Creato il 23 luglio 2011 da Faustotazzi
A spasso con zio Ho
Zio Ho è un uomo carismatico, un vecchio semplice e modesto nelle sue abitudini che non ha mai preso moglie perché a suo dire aveva già tanti nipotini, tutto il suo popolo. Zio Ho ha liberato il suo paese prima dai francesi e poi dai giapponesi ma non è vissuto abbastanza per vedere la fine della guerra civile. I vietnamiti lo amavano e tutt’ora lo amano moltissimo, se poi Ho Chi Minh fosse in realtà una carogna francamente non ci è dato saperlo. Certo però ha creato, guidato e in un certo senso continua a guidare una fiera nazione di ottantadue milioni di persone.
L’alba vietnamita è una striscia infuocata dietro gli alberghi, sopra alberi del parco, in fondo dopo il fiume e le periferie.
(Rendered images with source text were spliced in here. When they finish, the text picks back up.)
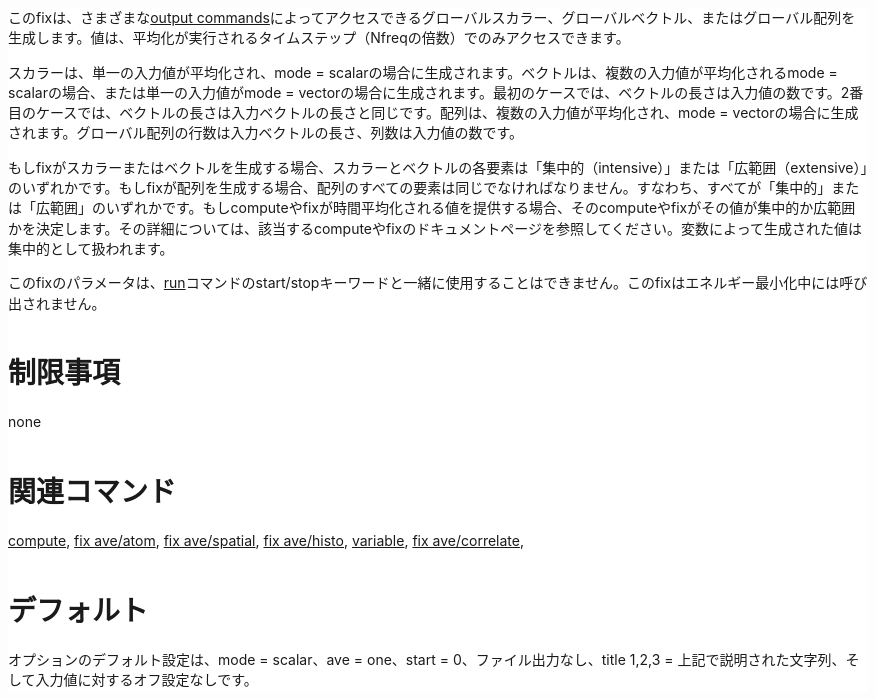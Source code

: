 このfixは、さまざまな[output commands]()によってアクセスできるグローバルスカラー、グローバルベクトル、またはグローバル配列を生成します。値は、平均化が実行されるタイムステップ（Nfreqの倍数）でのみアクセスできます。

スカラーは、単一の入力値が平均化され、mode = scalarの場合に生成されます。ベクトルは、複数の入力値が平均化されるmode = scalarの場合、または単一の入力値がmode = vectorの場合に生成されます。最初のケースでは、ベクトルの長さは入力値の数です。2番目のケースでは、ベクトルの長さは入力ベクトルの長さと同じです。配列は、複数の入力値が平均化され、mode = vectorの場合に生成されます。グローバル配列の行数は入力ベクトルの長さ、列数は入力値の数です。

もしfixがスカラーまたはベクトルを生成する場合、スカラーとベクトルの各要素は「集中的（intensive）」または「広範囲（extensive）」のいずれかです。もしfixが配列を生成する場合、配列のすべての要素は同じでなければなりません。すなわち、すべてが「集中的」または「広範囲」のいずれかです。もしcomputeやfixが時間平均化される値を提供する場合、そのcomputeやfixがその値が集中的か広範囲かを決定します。その詳細については、該当するcomputeやfixのドキュメントページを参照してください。変数によって生成された値は集中的として扱われます。

このfixのパラメータは、[run]()コマンドのstart/stopキーワードと一緒に使用することはできません。このfixはエネルギー最小化中には呼び出されません。

# 制限事項
none

# 関連コマンド
[compute](), [fix ave/atom](), [fix ave/spatial](), [fix ave/histo](), [variable](), [fix ave/correlate](),

# デフォルト
オプションのデフォルト設定は、mode = scalar、ave = one、start = 0、ファイル出力なし、title 1,2,3 = 上記で説明された文字列、そして入力値に対するオフ設定なしです。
All’inizio del secondo millennio Ho Chi Minh City, la vecchia Saigon, era ancora un girone infernale di caldo umido, frastuono e folla. Pochi parlavano inglese e quelli che sapevano farlo lo facevano male e solo quando conveniva a loro. Traffico caotico e marciapiedi coperti di ambulanti aiutavano a perdere completamente l’orientamento. Oggi HCMC è pulita, sicura, uffici e hotel sono spuntati come eleganti funghi. Stamattina Zio Ho mi ha portato a spasso all’ombra dei grandi viali alberati: la prossima settimana ci sono le elezioni e le sue immagini sono ancora dappertutto eppure l’altro giorno alle Poste Centrali non lo hanno riconosciuto, lo zio Ho. Peccato, perché così non siamo riusciti a far passare quei libri che lo interessavano tanto: non erano editi in Vietnam e il suo Ministero per la Cultura Popolare non li aveva mai letti ne’ approvati.
Siamo passati nella hall del nuovo Intercontinental poi dal Sofitel.  “La vedi quella receptionist?” - mi chiede zio Ho - “Le cose sono cambiate molto in questi cinque anni e per me ritornare a Saigon è come un ritorno al futuro”. Questa citta’ ora è Falce e Martello e Emporio Armani, comunismo si ma fino a un certo punto. Le bandiere rosse, i murales costruttivisti, gli slogan sui muri, le bandiere alle finestre e i grand’hotel, i ristoranti fine dining, le consolle dei dj, i negozi di griffes.
In periferia file di capannoni degni della miglior pianura padano-veneta e bufali che fanno il bagno negli scavi delle zone industriali, in campagna le antenne ripetitrici dei segnali cellulari segnano il territorio onnipresenti tanto quanto le tombe di famiglia. Diamo un colpo ti telefono a casa Zio Ho? Sentiamo papà? Twittiamo a Parigi? Il mondo ormai è qui a due passi, chiamate intercontinentali in riva al vecchio fiume, il  Sai Gon assediato di pescatori che pescano e di bambini che fanno il bagno. Esattamente come è sempre stato, il vecchio fiume che passa indifferente e porta il suo fango giallo verso il mare.
Lo zoo la domenica pomeriggio è pieno di giovani coppie, li vedi i loro sorrisi, zio Ho? Cosa stanno immaginando? chissà se ti stanno ancora pensando, tu che a quell’età sorridevi esattamente come loro ma che non hai mai preso moglie perché dovevi già badare a tutti quei nipotini. Laggiù in fondo ci sono sette coppie di italiani: hanno appena adottato sette bimbi vietnamiti. Anni passati a sbrigare pratiche, torchiati in interrogatori che scoraggerebbero chiunque eppure oggi pomeriggio i loro larghi sorrisi testimoniano gioia. Ti guardo e sei felice oggi al parco, vecchio zio che ritorna bambino.
Si fa sera, passiamo veloci davanti al Sango e ai suoi acquari illuminati, risaliamo Hai Ba Trung street, ceniamo insieme allo Xu. Lo chiamano finger food, si mangia con le mani in un piatto da condividere. Involtini Primavera di Carpaccio Appena Scottato, Bruschette di Maionese al Wasabi, ai tuoi tempi non c’era bisogno di nomi in inglese, si mangiava e basta. Sembri divertirti, zio Ho. Ti diverti un po’ meno quando passiamo davanti a una specie di night club, si spalancano le porte ed esplode di ragazzine tutte ammassate, scattano in piedi, salutano in inglese, la più vestita e’ in bikini. Ma dove stanno andando a finire i tuoi nipotini, zio Ho?